Examine the records below and count how many lines contain the string "adds". Give only the number.

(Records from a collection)

------------------------------

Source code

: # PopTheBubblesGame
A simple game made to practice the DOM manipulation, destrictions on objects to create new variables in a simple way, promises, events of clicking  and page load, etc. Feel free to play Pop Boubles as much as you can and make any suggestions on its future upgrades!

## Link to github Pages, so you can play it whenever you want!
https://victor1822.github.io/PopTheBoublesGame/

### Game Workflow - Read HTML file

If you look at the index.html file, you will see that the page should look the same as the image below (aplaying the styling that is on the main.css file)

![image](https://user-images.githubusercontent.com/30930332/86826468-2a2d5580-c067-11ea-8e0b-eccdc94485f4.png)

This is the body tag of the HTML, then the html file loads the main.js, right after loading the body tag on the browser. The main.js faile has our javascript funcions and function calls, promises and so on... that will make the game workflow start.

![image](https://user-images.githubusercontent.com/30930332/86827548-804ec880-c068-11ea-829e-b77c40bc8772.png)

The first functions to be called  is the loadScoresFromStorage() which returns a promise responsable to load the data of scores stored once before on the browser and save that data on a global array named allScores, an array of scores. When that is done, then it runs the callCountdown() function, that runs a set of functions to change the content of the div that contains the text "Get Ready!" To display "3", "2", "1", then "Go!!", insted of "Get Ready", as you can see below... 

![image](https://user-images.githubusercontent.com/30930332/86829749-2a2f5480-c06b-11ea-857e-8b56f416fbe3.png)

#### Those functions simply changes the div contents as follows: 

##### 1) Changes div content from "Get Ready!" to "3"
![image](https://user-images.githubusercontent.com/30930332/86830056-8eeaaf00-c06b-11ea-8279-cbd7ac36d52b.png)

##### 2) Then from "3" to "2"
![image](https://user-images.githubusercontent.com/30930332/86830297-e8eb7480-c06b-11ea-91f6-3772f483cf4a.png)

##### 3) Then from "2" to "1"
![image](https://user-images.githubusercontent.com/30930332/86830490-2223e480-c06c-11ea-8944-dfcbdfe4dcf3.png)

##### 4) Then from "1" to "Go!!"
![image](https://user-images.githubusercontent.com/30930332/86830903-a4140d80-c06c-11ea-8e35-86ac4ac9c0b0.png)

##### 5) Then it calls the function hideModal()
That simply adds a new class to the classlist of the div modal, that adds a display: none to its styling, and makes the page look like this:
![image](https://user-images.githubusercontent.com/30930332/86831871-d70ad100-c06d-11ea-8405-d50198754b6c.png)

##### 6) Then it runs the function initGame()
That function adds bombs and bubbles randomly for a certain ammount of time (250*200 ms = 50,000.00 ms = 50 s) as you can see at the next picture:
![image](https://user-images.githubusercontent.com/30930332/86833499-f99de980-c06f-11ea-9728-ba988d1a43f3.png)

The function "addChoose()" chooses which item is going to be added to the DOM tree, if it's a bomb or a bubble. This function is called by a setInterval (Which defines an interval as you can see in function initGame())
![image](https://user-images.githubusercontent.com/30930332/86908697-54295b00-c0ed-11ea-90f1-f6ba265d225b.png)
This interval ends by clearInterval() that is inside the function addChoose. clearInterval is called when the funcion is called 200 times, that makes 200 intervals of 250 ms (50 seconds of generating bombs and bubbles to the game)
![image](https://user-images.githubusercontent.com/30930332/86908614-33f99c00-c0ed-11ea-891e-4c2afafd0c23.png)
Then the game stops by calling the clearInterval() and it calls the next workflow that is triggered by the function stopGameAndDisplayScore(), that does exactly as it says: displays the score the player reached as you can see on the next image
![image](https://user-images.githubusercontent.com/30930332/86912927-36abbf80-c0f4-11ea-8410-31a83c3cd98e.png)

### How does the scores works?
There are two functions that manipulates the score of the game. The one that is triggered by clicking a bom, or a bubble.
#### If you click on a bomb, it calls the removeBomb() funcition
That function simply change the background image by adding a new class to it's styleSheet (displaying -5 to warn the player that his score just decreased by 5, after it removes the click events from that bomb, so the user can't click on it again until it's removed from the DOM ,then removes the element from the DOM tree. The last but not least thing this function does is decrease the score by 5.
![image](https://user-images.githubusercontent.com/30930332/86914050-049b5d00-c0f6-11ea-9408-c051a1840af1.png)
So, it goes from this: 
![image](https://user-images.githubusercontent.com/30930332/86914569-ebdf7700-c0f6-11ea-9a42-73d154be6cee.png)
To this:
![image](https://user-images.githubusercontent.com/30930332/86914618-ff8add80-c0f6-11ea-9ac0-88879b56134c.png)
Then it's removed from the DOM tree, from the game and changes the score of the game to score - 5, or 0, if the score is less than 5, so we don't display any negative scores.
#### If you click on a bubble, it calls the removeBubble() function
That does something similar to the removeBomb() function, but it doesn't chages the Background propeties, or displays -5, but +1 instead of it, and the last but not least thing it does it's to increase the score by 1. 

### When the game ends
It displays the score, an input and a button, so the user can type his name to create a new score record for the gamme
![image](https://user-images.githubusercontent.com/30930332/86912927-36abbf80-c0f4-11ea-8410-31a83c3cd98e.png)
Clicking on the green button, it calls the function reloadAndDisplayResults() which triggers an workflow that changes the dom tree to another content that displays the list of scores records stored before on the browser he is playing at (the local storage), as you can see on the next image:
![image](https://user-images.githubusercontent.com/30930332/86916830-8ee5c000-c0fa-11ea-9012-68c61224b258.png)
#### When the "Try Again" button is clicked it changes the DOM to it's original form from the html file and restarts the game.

------------------------------

▶ Answer section: 2